Vande Historic Costuming said...

Oooo, I can just imagine how much fluff would collect in the bottom of those pointed pockets - however - they do look very nice!

Persuaded said...

This looks extremely similar to a current apron pattern by (I think Daisy Kingdom.) I call it the "mobius apron" because the crossing of the straps in the back makes the apron into a sort of mobius strip. I have made that apron up multiple times and love it, but honestly the shape of your apron pattern is infinitely more adorable.

Once again, I leave your blog consumed with envy. ;-)

Latter-Day Flapper said...

I love these crossed-strap, cover-everything aprons. No buttons or buttonholes, no tight ties, no slipping off my shoulders. My personal apron is McCall's 3063, which is from 1971 but is similar to many of these 1910's-1920's baggy aprons. I skipped the buttons on the straps and just sewed them all together.

andrea.at.the.blue.door said...

Persuaded I gave that Daisy Kingdom pattern to a friend of mine and she also called it the mobius pattern! She reports that it's very comfortable. I'll get around to making it up myself...someday.

Vande I think that as a general rule fluff is attracted to apron pockets; I think it's possible that it uses pockets as a protected breeding grounds.

Latter-Day That's a good apron. The nice thing about sewing for yourself is that you don't need to make a garment adjustable; it only needs to fit you! It's interesting that good designs are really persistent. Some of the apron and smock patterns have a multi-generational run. I think that's great.

punkin said...

I like this style very much. I will have to see if I can find a pattern to purchase that is similar

Mary said...

This is my ideal type of apron in almost every way--no neck tie, no waist tie. The only draw back could be the buttons, but by having two on each strap they are probably less likely to pull out.

I personally use a pattern that I created that is based on the horseshoe back top without the usual waist ties, but after seeing this, I think it is back to the drafting table to create a new pattern.

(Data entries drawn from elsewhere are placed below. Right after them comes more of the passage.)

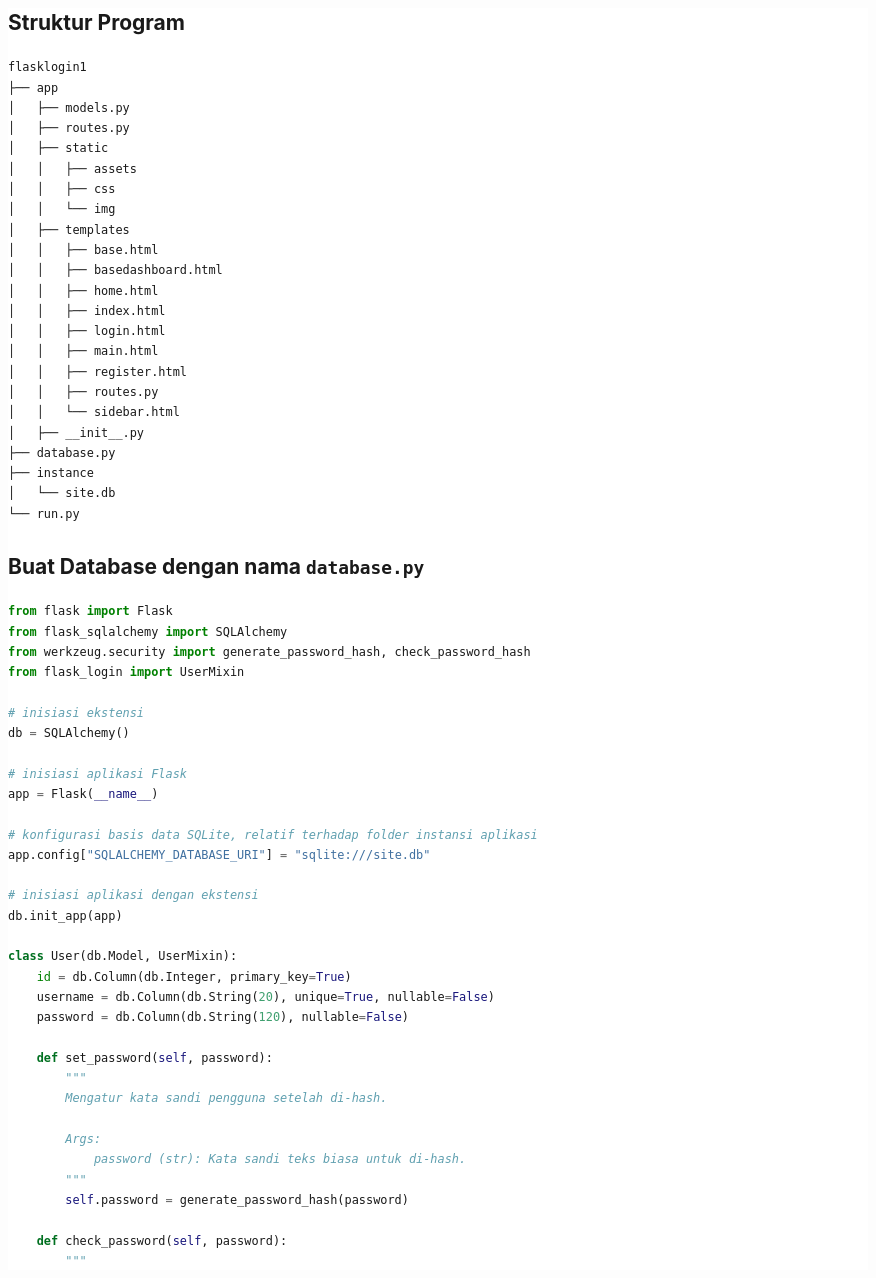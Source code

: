  ## Struktur Program 
```
flasklogin1
├── app
│   ├── models.py
│   ├── routes.py
│   ├── static
│   │   ├── assets
│   │   ├── css
│   │   └── img
│   ├── templates
│   │   ├── base.html
│   │   ├── basedashboard.html
│   │   ├── home.html
│   │   ├── index.html
│   │   ├── login.html
│   │   ├── main.html
│   │   ├── register.html
│   │   ├── routes.py
│   │   └── sidebar.html
│   ├── __init__.py
├── database.py
├── instance
│   └── site.db
└── run.py

```
## Buat Database dengan nama `database.py` 
```python
from flask import Flask
from flask_sqlalchemy import SQLAlchemy
from werkzeug.security import generate_password_hash, check_password_hash
from flask_login import UserMixin

# inisiasi ekstensi
db = SQLAlchemy()

# inisiasi aplikasi Flask
app = Flask(__name__)

# konfigurasi basis data SQLite, relatif terhadap folder instansi aplikasi
app.config["SQLALCHEMY_DATABASE_URI"] = "sqlite:///site.db"

# inisiasi aplikasi dengan ekstensi
db.init_app(app)

class User(db.Model, UserMixin):
    id = db.Column(db.Integer, primary_key=True)
    username = db.Column(db.String(20), unique=True, nullable=False)
    password = db.Column(db.String(120), nullable=False)

    def set_password(self, password):
        """
        Mengatur kata sandi pengguna setelah di-hash.

        Args:
            password (str): Kata sandi teks biasa untuk di-hash.
        """
        self.password = generate_password_hash(password)

    def check_password(self, password):
        """
```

andrea.at.the.blue.door said...

For those of interested in drafting this up based on the layout, I can tell you that the Center Front length is 43."

Freyalyn said...

Thank you for the comment on length - I love the shape of this one, and the no-tie thing, so I think I might have to have a go at it myself. Am I right iin thinking there's no button at the back, it just sits in place by itself?

andrea.at.the.blue.door said...

Freyalyn - You are correct, this one has no ties, it hangs straight from the shoulders.

nusse.blogg.se said...

What a lovely apron! I will get right to it immediately. Aprons are my favourite piece of clothing of all.

A Bluestocking Knits said...

There is an apron "at work" in this photo from 1924:

http://www.shorpy.com/node/10307

Difficult to tell about the back of Dr. Munsell's, though.